Upon completing a first draft, you should begin to have a clear idea of the developmental scheme of your paper. Now check it for spelling, sentence structure, paragraphing, and general clarity. If you have difficulty with any of your composition (and who doesn’t?), strive to overcome this weakness. Get that style guide working for you.
1. Keep in mind that a work of art functions on the three levels of form, content, and context. Try to keep them reasonably distinct for the sake of clear discussion, but do take all three into account in your conclusion, discerning how they interact with one another. You do not have to follow the sequence given, but be sure to deal with all the topics pertinent to the work of art you discuss.

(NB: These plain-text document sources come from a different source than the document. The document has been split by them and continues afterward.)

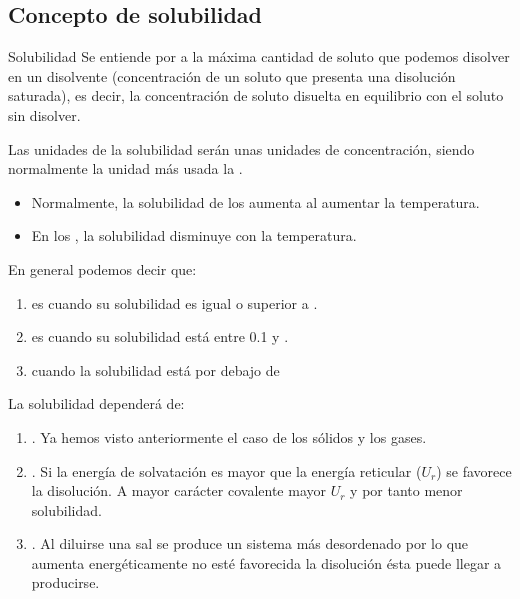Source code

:     \subsection{Concepto de solubilidad}\label{subsec:concepto-de-solubilidad}

    \begin{center}
        \begin{definicion}[width=0.9\textwidth]{Solubilidad}
            Se entiende por  a la máxima cantidad de soluto que podemos disolver en un disolvente (concentración de un soluto que presenta una disolución saturada), es decir, la concentración de soluto disuelta en equilibrio con el soluto sin disolver.

            Las unidades de la solubilidad serán unas unidades de concentración, siendo normalmente la unidad más usada la \si{{\M}}.
        \end{definicion}
    \end{center}


    \begin{itemize}
        \item Normalmente, la solubilidad de los  aumenta al aumentar la temperatura.
        \item En los , la solubilidad disminuye con la temperatura.
    \end{itemize}

    En general podemos decir que:
    \begin{enumerate}[label=\numberballmDarkTeal]
        \item {} es cuando su solubilidad es igual o superior a .
        \item {} es cuando su solubilidad está entre \num{0.1} y .
        \item {} cuando la solubilidad está por debajo de 
    \end{enumerate}
    La solubilidad dependerá de:
    \begin{enumerate}[label=\numberballmDarkTeal]
        \item {}.
        Ya hemos visto anteriormente el caso de los sólidos y los gases.
        \item {}.
        Si la energía de solvatación es mayor que la energía reticular (\(U_r\)) se favorece la disolución.
        A mayor carácter covalente mayor \(U_r\) y por tanto menor solubilidad.
        \item {}.
        Al diluirse una sal se produce un sistema más desordenado por lo que aumenta energéticamente no esté favorecida la disolución ésta puede llegar a producirse.
    \end{enumerate}

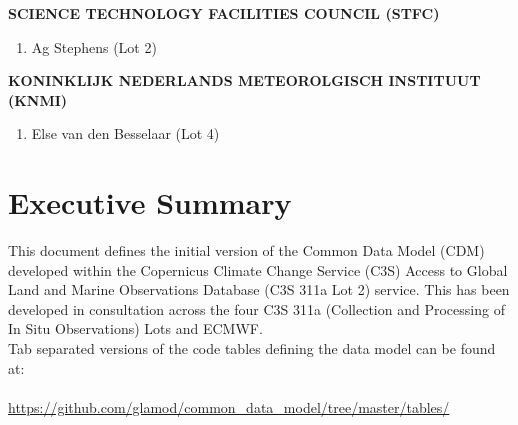 \documentclass[a4paper,12pt]{article}
\begin{document}
\begin{adjustwidth}{2.cm}{}
{\fontsize{14}{17} \selectfont \textbf{\uppercase{Science Technology Facilities Council (STFC)}}}
\begin{enumerate}
\item Ag Stephens (Lot 2)\\
\end{enumerate}

{\fontsize{14}{17} \selectfont \textbf{\uppercase{Koninklijk Nederlands Meteorolgisch Instituut (KNMI)}}}
\begin{enumerate}
\item Else van den Besselaar (Lot 4)
\end{enumerate}

\end{adjustwidth}


\newpage

\section*{Executive Summary}
This document defines the initial version of the Common Data Model (CDM) developed within the Copernicus Climate Change Service (C3S) Access to Global Land and Marine Observations Database (C3S 311a Lot 2) service. This has been developed in consultation across the four C3S 311a (Collection and Processing of In Situ Observations) Lots and ECMWF.\\

Tab separated versions of the code tables defining the data model can be found at:\\ \\
\tabto{2cm} \url{https://github.com/glamod/common_data_model/tree/master/tables/}
\end{document}
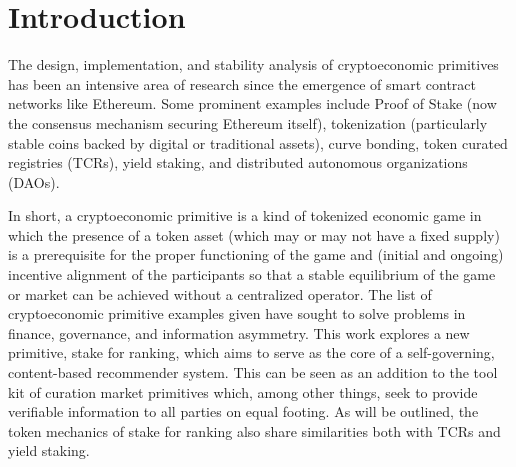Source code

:\section{Introduction}

The design, implementation, and stability analysis of cryptoeconomic primitives has been an intensive area of research since the emergence of smart contract networks like Ethereum. Some prominent examples include Proof of Stake (now the consensus mechanism securing Ethereum itself), tokenization (particularly stable coins backed by digital or traditional assets), curve bonding, token curated registries (TCRs), yield staking, and distributed autonomous organizations (DAOs). 

In short, a cryptoeconomic primitive is a kind of tokenized economic game in which the presence of a token asset (which may or may not have a fixed supply) is a prerequisite for the proper functioning of the game and (initial and ongoing) incentive alignment of the participants so that a stable equilibrium of the game or market can be achieved without a centralized operator. The list of cryptoeconomic primitive examples given have sought to solve problems in finance, governance, and information asymmetry. This work explores a new primitive, stake for ranking, which aims to serve as the core of a self-governing, content-based recommender system. This can be seen as an addition to the tool kit of curation market primitives which, among other things, seek to provide verifiable information to all parties on equal footing. As will be outlined, the token mechanics of stake for ranking also share similarities both with TCRs and yield staking. 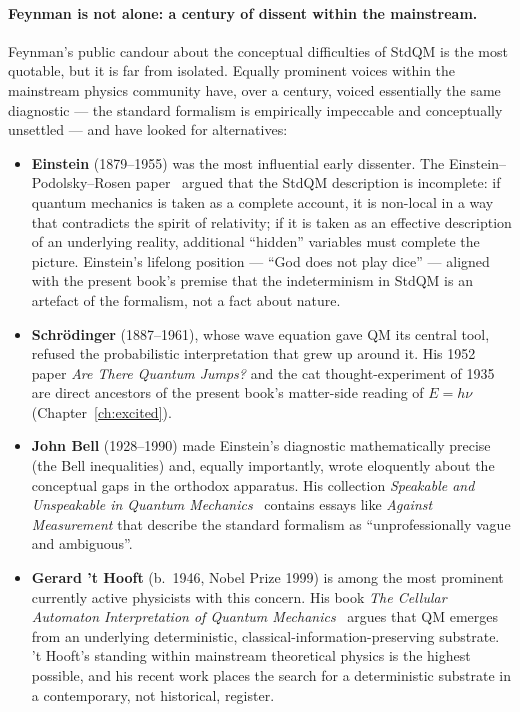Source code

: \paragraph{Feynman is not alone: a century of dissent within the mainstream.}
Feynman's public candour about the conceptual difficulties of StdQM is the most quotable, but it is far from isolated. Equally prominent voices within the mainstream physics community have, over a century, voiced essentially the same diagnostic --- the standard formalism is empirically impeccable and conceptually unsettled --- and have looked for alternatives:
\begin{itemize}
\item \textbf{Einstein} (1879--1955) was the most influential early dissenter. The Einstein--Podolsky--Rosen paper~\cite{EPR1935} argued that the StdQM description is incomplete: if quantum mechanics is taken as a complete account, it is non-local in a way that contradicts the spirit of relativity; if it is taken as an effective description of an underlying reality, additional ``hidden'' variables must complete the picture. Einstein's lifelong position --- ``God does not play dice'' --- aligned with the present book's premise that the indeterminism in StdQM is an artefact of the formalism, not a fact about nature.
\item \textbf{Schr\"odinger} (1887--1961), whose wave equation gave QM its central tool, refused the probabilistic interpretation that grew up around it. His 1952 paper \emph{Are There Quantum Jumps?} and the cat thought-experiment of 1935 are direct ancestors of the present book's matter-side reading of $E = h\nu$ (Chapter~\ref{ch:excited}).
\item \textbf{John Bell} (1928--1990) made Einstein's diagnostic mathematically precise (the Bell inequalities) and, equally importantly, wrote eloquently about the conceptual gaps in the orthodox apparatus. His collection \emph{Speakable and Unspeakable in Quantum Mechanics}~\cite{BellSpeakable} contains essays like \emph{Against Measurement} that describe the standard formalism as ``unprofessionally vague and ambiguous''.
\item \textbf{Gerard 't Hooft} (b.~1946, Nobel Prize 1999) is among the most prominent currently active physicists with this concern. His book \emph{The Cellular Automaton Interpretation of Quantum Mechanics}~\cite{tHooft2016} argues that QM emerges from an underlying deterministic, classical-information-preserving substrate. 't Hooft's standing within mainstream theoretical physics is the highest possible, and his recent work places the search for a deterministic substrate in a contemporary, not historical, register.

\end{itemize}
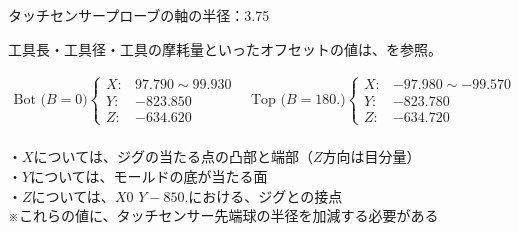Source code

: \begin{hosoku}
タッチセンサープローブの軸の半径：3.75
\end{hosoku}
\begin{hosoku}
工具長・工具径・工具の摩耗量といったオフセットの値は、を参照。
\end{hosoku}

\vfill
\begin{tcolorbox}[title={2023/07/28時点の\MMname 実測値}, fonttitle=\gtfamily\bfseries]
\begin{align*}
  \text{Bot ($B=0$)}
  \left\{
  \begin{array}{rl}
    X: & 97.790 \sim 99.930\\
    Y: & -823.850\\
    Z: & -634.620
  \end{array}
  \right.\quad
  \text{Top ($B=180.$)}
  \left\{
  \begin{array}{rl}
    X: & -97.980 \sim -99.570\\
    Y: & -823.780\\
    Z: & -634.720
  \end{array}
  \right.
\end{align*}\\
・$X$については、ジグの当たる点の凸部と端部（$Z$方向は目分量）\\
・$Y$については、モールドの底が当たる面\\
・$Z$については、$X0$ $Y-850.$における、ジグとの接点\\
※これらの値に、タッチセンサー先端球の半径を加減する必要がある
\end{tcolorbox}
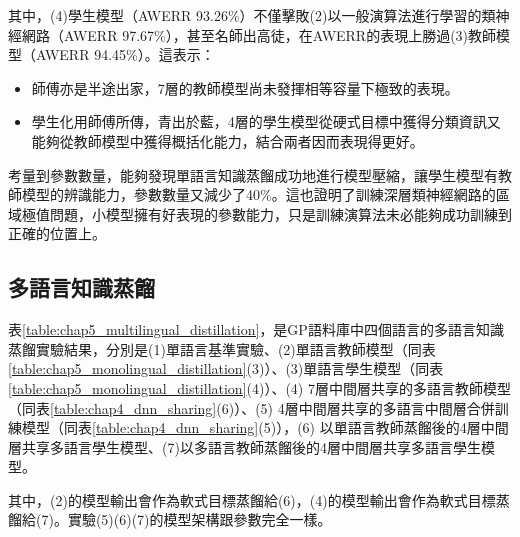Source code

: 其中，(4)學生模型（AWERR 93.26\%）不僅擊敗(2)以一般演算法進行學習的類神經網路（AWERR 97.67\%），甚至名師出高徒，在AWERR的表現上勝過(3)教師模型（AWERR 94.45\%）。這表示：
\begin{itemize}
\itemsep -2pt
 \item 師傅亦是半途出家，7層的教師模型尚未發揮相等容量下極致的表現。
 \item 學生化用師傅所傳，青出於藍，4層的學生模型從硬式目標中獲得分類資訊又能夠從教師模型中獲得概括化能力，結合兩者因而表現得更好。
\end{itemize}

考量到參數數量，能夠發現單語言知識蒸餾成功地進行模型壓縮，讓學生模型有教師模型的辨識能力，參數數量又減少了40\%。這也證明了訓練深層類神經網路的區域極值問題，小模型擁有好表現的參數能力，只是訓練演算法未必能夠成功訓練到正確的位置上。

\subsection{多語言知識蒸餾}

表\ref{table:chap5_multilingual_distillation}，是GP語料庫中四個語言的多語言知識蒸餾實驗結果，分別是(1)單語言基準實驗、(2)單語言教師模型（同表\ref{table:chap5_monolingual_distillation}(3)）、(3)單語言學生模型（同表\ref{table:chap5_monolingual_distillation}(4)）、(4) 7層中間層共享的多語言教師模型（同表\ref{table:chap4_dnn_sharing}(6)）、(5) 4層中間層共享的多語言中間層合併訓練模型（同表\ref{table:chap4_dnn_sharing}(5)），(6) 以單語言教師蒸餾後的4層中間層共享多語言學生模型、(7)以多語言教師蒸餾後的4層中間層共享多語言學生模型。

其中，(2)的模型輸出會作為軟式目標蒸餾給(6)，(4)的模型輸出會作為軟式目標蒸餾給(7)。實驗(5)(6)(7)的模型架構跟參數完全一樣。

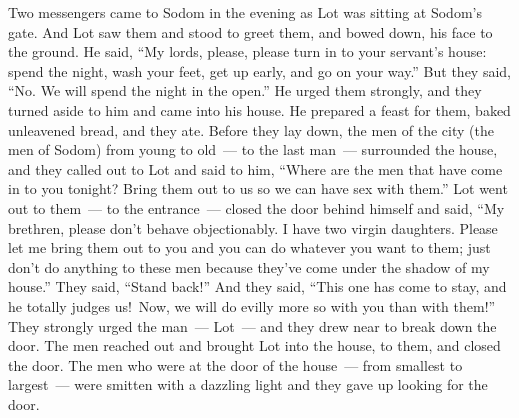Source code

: \begin{inparaenum}
     Two messengers came to Sodom in the evening as Lot was sitting at Sodom's gate. And Lot saw them and stood to greet them, and bowed down, his face to the ground.%
     He said, ``My lords, please, please turn in to your servant's house: spend the night, wash your feet, get up early, and go on your way.'' But they said, ``No. We will spend the night in the open.''%
     He urged them strongly, and they turned aside to him and came into his house. He prepared a feast for them, baked unleavened bread, and they ate.%
     Before they lay down, the men of the city (the men of Sodom) from young to old~--- to the last man~--- surrounded the house,%
     and they called out to Lot and said to him, ``Where are the men that have come in to you tonight? Bring them out to us so we can have sex with them.''%
     Lot went out to them~--- to the entrance~--- closed the door behind himself%
     and said, ``My brethren, please don't behave objectionably.%
     I have two virgin daughters. Please let me bring them out to you and you can do whatever you want to them; just don't do anything to these men because they've come under the shadow of my house.''%
     They said, ``Stand back!'' And they said, ``This one has come to stay, and he totally judges us!\understood\ Now, we will do evilly more so with you than with them!'' They strongly urged the man~--- Lot~--- and they drew near to break down the door.%
     The men reached out and brought Lot into the house, to them, and closed the door.%
     The men who were at the door of the house~--- from smallest to largest~--- were smitten with a dazzling light and they gave up looking for the door.%

\end{inparaenum}
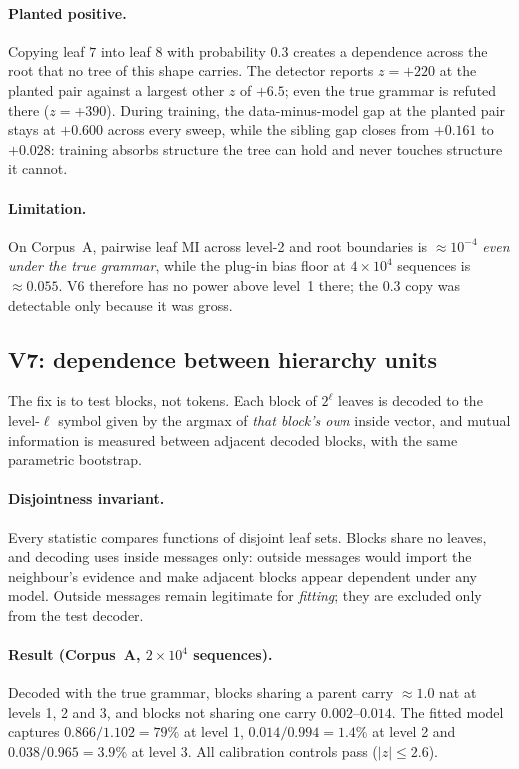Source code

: \documentclass[11pt,a4paper]{article}
\theoremstyle{plain}
\theoremstyle{definition}
\begin{document}
\paragraph{Planted positive.}
Copying leaf $7$ into leaf $8$ with probability $0.3$ creates a dependence
across the root that no tree of this shape carries. The detector reports
$z=+220$ at the planted pair against a largest other $z$ of $+6.5$; even the
true grammar is refuted there ($z=+390$). During training, the data-minus-model
gap at the planted pair stays at $+0.600$ across every sweep, while the
sibling gap closes from $+0.161$ to $+0.028$: training absorbs structure the
tree can hold and never touches structure it cannot.

\paragraph{Limitation.}
On Corpus~A, pairwise leaf MI across level-2 and root boundaries is $\approx
10^{-4}$ \emph{even under the true grammar}, while the plug-in bias floor at
$4\times10^4$ sequences is $\approx 0.055$. V6 therefore has no power above
level~1 there; the $0.3$ copy was detectable only because it was gross.

\subsection{V7: dependence between hierarchy units}

The fix is to test blocks, not tokens. Each block of $2^\ell$ leaves is decoded
to the level-$\ell$ symbol given by the argmax of \emph{that block's own}
inside vector, and mutual information is measured between adjacent decoded
blocks, with the same parametric bootstrap.

\paragraph{Disjointness invariant.}
Every statistic compares functions of disjoint leaf sets. Blocks share no
leaves, and decoding uses inside messages only: outside messages would import
the neighbour's evidence and make adjacent blocks appear dependent under any
model. Outside messages remain legitimate for \emph{fitting}; they are excluded
only from the test decoder.

\paragraph{Result (Corpus~A, $2\times10^4$ sequences).}
Decoded with the true grammar, blocks sharing a parent carry $\approx 1.0$ nat
at levels 1, 2 and 3, and blocks not sharing one carry $0.002$--$0.014$. The
fitted model captures $0.866/1.102 = 79\%$ at level 1, $0.014/0.994 = 1.4\%$ at
level 2 and $0.038/0.965 = 3.9\%$ at level 3. All calibration controls pass
($|z| \le 2.6$).
\end{document}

2. You may do a graphic stylistic analysis — that is, you may support your observations and discussion of the formal structure with drawings and illustrations, if they serve your purposes well.
3. Every work of art involves the element of choices. Certain possibilities have been employed, others rejected. Sometimes a useful exercise is to consider alternatives to see what these choices are and why they occur. Compare the work at hand with others of similar subjects to see alternative solutions, but remember that you are really writing about one work.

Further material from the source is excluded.